Source data
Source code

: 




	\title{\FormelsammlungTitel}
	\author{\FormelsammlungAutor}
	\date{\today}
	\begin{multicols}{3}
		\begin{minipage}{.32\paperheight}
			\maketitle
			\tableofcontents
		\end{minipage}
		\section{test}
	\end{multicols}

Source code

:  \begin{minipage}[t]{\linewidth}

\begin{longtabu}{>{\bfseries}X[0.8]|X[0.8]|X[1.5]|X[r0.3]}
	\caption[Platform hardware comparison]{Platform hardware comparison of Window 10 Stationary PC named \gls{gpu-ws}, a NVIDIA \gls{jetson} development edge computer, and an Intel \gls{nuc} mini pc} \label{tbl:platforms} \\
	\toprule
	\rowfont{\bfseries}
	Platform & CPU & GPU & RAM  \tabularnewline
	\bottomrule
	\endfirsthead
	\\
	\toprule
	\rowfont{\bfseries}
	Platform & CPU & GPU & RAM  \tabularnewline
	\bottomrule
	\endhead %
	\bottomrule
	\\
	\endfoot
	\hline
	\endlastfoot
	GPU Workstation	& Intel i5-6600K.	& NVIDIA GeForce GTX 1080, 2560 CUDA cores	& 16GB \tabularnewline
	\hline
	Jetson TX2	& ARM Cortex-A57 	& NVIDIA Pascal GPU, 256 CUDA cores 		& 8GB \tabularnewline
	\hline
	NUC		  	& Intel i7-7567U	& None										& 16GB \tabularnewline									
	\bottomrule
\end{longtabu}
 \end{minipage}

■ Prompt
Give only the count of lines in the data that include the string "minipage".

■ Final answer
4